Instructions for the task: Everything in the records should be repeated exactly, down to the last character.

========

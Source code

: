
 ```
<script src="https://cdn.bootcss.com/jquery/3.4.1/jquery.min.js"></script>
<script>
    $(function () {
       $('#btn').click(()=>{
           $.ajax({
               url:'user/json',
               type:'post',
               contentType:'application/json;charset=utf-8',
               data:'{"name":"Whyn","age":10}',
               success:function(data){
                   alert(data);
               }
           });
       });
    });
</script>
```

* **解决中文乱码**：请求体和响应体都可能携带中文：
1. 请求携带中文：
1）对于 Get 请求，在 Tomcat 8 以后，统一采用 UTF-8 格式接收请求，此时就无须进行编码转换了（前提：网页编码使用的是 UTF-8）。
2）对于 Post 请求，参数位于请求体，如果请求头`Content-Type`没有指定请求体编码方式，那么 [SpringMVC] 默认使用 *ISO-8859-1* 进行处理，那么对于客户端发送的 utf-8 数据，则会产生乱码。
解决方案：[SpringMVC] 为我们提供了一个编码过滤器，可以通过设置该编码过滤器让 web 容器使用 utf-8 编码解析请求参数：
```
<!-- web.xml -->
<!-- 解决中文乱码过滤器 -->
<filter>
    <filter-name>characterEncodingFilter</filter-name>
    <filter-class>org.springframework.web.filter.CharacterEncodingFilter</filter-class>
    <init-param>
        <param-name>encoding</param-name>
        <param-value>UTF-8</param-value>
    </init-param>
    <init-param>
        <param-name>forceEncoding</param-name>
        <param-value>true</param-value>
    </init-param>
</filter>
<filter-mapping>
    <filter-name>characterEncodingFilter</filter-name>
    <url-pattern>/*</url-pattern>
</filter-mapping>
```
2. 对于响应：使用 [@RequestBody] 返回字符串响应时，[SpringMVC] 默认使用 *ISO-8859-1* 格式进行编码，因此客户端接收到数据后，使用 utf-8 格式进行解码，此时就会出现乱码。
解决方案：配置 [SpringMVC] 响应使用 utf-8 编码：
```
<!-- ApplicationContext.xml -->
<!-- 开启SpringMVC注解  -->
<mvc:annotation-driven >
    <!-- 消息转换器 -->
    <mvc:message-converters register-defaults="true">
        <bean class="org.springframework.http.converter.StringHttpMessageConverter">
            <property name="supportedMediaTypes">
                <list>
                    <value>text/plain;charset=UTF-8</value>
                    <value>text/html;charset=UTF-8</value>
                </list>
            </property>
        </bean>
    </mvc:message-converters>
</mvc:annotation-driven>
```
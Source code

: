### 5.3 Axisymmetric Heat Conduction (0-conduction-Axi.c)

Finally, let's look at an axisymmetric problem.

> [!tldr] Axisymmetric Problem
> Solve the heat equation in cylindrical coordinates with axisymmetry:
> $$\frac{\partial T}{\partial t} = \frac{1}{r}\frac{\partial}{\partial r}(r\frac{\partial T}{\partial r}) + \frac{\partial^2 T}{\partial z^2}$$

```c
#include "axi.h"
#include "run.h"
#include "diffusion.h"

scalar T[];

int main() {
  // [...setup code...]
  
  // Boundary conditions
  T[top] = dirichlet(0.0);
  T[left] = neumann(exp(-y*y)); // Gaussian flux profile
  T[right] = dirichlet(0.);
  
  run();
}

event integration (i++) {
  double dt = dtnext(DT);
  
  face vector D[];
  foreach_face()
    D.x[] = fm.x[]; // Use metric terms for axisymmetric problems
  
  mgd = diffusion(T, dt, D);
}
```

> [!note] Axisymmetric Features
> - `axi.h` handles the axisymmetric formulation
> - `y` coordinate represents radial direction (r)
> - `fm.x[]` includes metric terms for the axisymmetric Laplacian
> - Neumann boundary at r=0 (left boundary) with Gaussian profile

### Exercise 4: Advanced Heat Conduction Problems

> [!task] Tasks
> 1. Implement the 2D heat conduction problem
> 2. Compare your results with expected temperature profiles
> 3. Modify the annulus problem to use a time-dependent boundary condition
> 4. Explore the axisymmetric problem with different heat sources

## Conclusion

========

Your solution:
Source code

:
 ```
<script src="https://cdn.bootcss.com/jquery/3.4.1/jquery.min.js"></script>
<script>
    $(function () {
       $('#btn').click(()=>{
           $.ajax({
               url:'user/json',
               type:'post',
               contentType:'application/json;charset=utf-8',
               data:'{"name":"Whyn","age":10}',
               success:function(data){
                   alert(data);
               }
           });
       });
    });
</script>
```

* **解决中文乱码**：请求体和响应体都可能携带中文：
1. 请求携带中文：
1）对于 Get 请求，在 Tomcat 8 以后，统一采用 UTF-8 格式接收请求，此时就无须进行编码转换了（前提：网页编码使用的是 UTF-8）。
2）对于 Post 请求，参数位于请求体，如果请求头`Content-Type`没有指定请求体编码方式，那么 [SpringMVC] 默认使用 *ISO-8859-1* 进行处理，那么对于客户端发送的 utf-8 数据，则会产生乱码。
解决方案：[SpringMVC] 为我们提供了一个编码过滤器，可以通过设置该编码过滤器让 web 容器使用 utf-8 编码解析请求参数：
```
<!-- web.xml -->
<!-- 解决中文乱码过滤器 -->
<filter>
    <filter-name>characterEncodingFilter</filter-name>
    <filter-class>org.springframework.web.filter.CharacterEncodingFilter</filter-class>
    <init-param>
        <param-name>encoding</param-name>
        <param-value>UTF-8</param-value>
    </init-param>
    <init-param>
        <param-name>forceEncoding</param-name>
        <param-value>true</param-value>
    </init-param>
</filter>
<filter-mapping>
    <filter-name>characterEncodingFilter</filter-name>
    <url-pattern>/*</url-pattern>
</filter-mapping>
```
2. 对于响应：使用 [@RequestBody] 返回字符串响应时，[SpringMVC] 默认使用 *ISO-8859-1* 格式进行编码，因此客户端接收到数据后，使用 utf-8 格式进行解码，此时就会出现乱码。
解决方案：配置 [SpringMVC] 响应使用 utf-8 编码：
```
<!-- ApplicationContext.xml -->
<!-- 开启SpringMVC注解  -->
<mvc:annotation-driven >
    <!-- 消息转换器 -->
    <mvc:message-converters register-defaults="true">
        <bean class="org.springframework.http.converter.StringHttpMessageConverter">
            <property name="supportedMediaTypes">
                <list>
                    <value>text/plain;charset=UTF-8</value>
                    <value>text/html;charset=UTF-8</value>
                </list>
            </property>
        </bean>
    </mvc:message-converters>
</mvc:annotation-driven>
```
Source code

:### 5.3 Axisymmetric Heat Conduction (0-conduction-Axi.c)

Finally, let's look at an axisymmetric problem.

> [!tldr] Axisymmetric Problem
> Solve the heat equation in cylindrical coordinates with axisymmetry:
> $$\frac{\partial T}{\partial t} = \frac{1}{r}\frac{\partial}{\partial r}(r\frac{\partial T}{\partial r}) + \frac{\partial^2 T}{\partial z^2}$$

```c
#include "axi.h"
#include "run.h"
#include "diffusion.h"

scalar T[];

int main() {
  // [...setup code...]
  
  // Boundary conditions
  T[top] = dirichlet(0.0);
  T[left] = neumann(exp(-y*y)); // Gaussian flux profile
  T[right] = dirichlet(0.);
  
  run();
}

event integration (i++) {
  double dt = dtnext(DT);
  
  face vector D[];
  foreach_face()
    D.x[] = fm.x[]; // Use metric terms for axisymmetric problems
  
  mgd = diffusion(T, dt, D);
}
```

> [!note] Axisymmetric Features
> - `axi.h` handles the axisymmetric formulation
> - `y` coordinate represents radial direction (r)
> - `fm.x[]` includes metric terms for the axisymmetric Laplacian
> - Neumann boundary at r=0 (left boundary) with Gaussian profile

### Exercise 4: Advanced Heat Conduction Problems

> [!task] Tasks
> 1. Implement the 2D heat conduction problem
> 2. Compare your results with expected temperature profiles
> 3. Modify the annulus problem to use a time-dependent boundary condition
> 4. Explore the axisymmetric problem with different heat sources

## Conclusion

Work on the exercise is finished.